(Rendered images with source text)
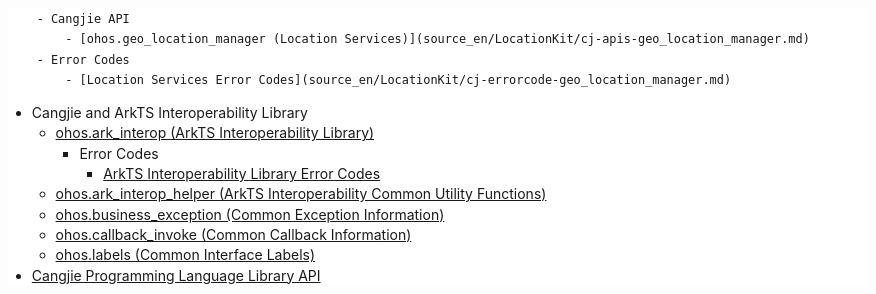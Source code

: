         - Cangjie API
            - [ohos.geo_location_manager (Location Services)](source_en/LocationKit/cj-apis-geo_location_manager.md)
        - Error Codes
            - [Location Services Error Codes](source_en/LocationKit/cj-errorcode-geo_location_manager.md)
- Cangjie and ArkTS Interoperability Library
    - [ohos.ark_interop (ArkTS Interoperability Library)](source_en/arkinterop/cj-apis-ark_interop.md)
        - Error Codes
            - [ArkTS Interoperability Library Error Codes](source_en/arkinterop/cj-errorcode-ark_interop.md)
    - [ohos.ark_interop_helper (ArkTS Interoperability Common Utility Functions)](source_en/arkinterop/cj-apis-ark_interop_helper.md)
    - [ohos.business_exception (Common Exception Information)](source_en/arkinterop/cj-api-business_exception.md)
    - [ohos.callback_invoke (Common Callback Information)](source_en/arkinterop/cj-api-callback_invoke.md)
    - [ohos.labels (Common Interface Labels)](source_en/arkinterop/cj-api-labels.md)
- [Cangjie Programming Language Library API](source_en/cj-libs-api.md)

---

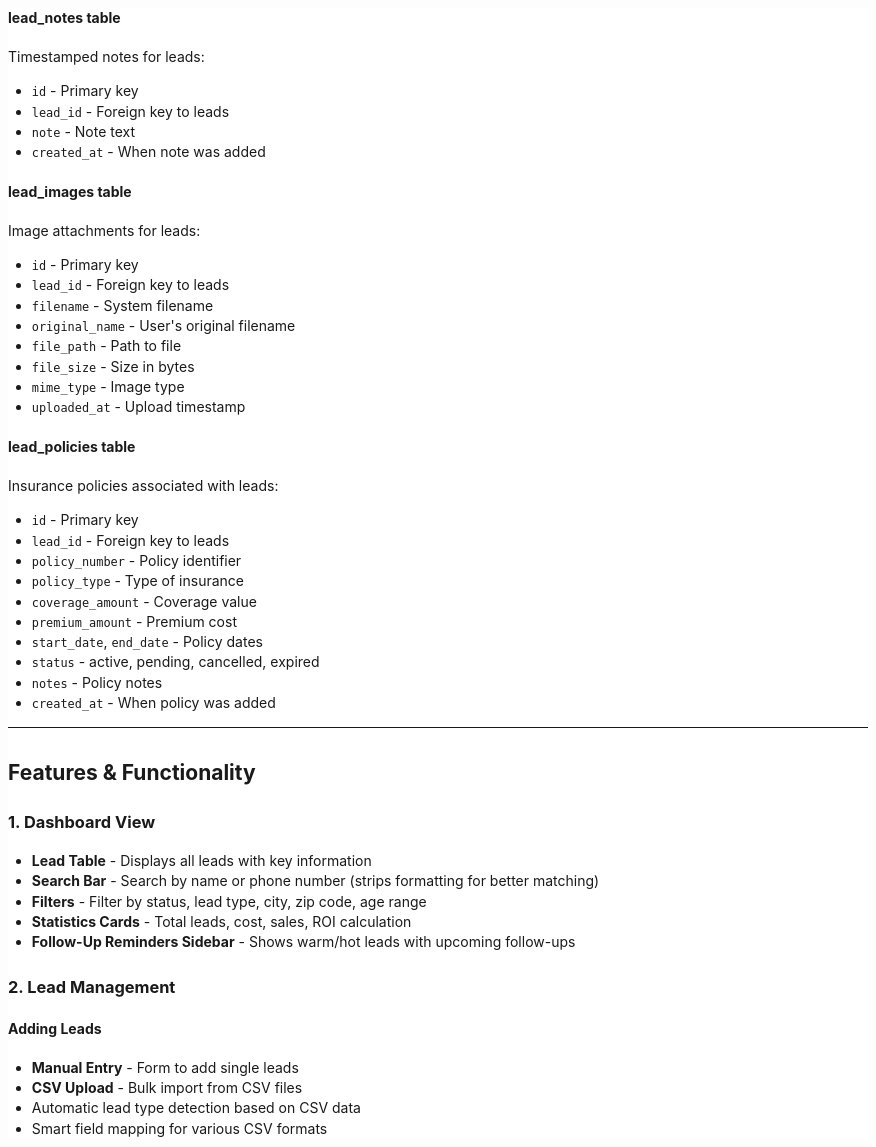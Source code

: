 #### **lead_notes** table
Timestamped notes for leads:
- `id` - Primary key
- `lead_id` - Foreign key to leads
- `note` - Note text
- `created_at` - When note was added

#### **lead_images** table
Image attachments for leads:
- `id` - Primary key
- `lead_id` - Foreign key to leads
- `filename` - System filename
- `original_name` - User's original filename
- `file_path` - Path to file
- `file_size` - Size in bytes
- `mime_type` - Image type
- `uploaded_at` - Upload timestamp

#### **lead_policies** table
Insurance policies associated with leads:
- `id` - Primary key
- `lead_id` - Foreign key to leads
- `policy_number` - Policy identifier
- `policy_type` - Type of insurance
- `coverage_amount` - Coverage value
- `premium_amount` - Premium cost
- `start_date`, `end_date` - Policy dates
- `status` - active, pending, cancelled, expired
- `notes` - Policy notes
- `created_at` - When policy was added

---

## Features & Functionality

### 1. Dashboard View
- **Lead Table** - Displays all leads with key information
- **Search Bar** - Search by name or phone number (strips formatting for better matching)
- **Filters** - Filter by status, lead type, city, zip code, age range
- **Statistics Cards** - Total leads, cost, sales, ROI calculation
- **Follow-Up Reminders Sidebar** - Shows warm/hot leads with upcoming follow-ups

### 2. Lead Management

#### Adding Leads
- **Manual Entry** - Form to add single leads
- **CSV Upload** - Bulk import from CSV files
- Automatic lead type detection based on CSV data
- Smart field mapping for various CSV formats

» Required action
Out of the data above, give again only the lines starting at the one holding "- Coverage value" and ending at the one holding "- **Lead Table**", unchanged.

» Result of this task
- `coverage_amount` - Coverage value
- `premium_amount` - Premium cost
- `start_date`, `end_date` - Policy dates
- `status` - active, pending, cancelled, expired
- `notes` - Policy notes
- `created_at` - When policy was added

---

## Features & Functionality

### 1. Dashboard View
- **Lead Table** - Displays all leads with key information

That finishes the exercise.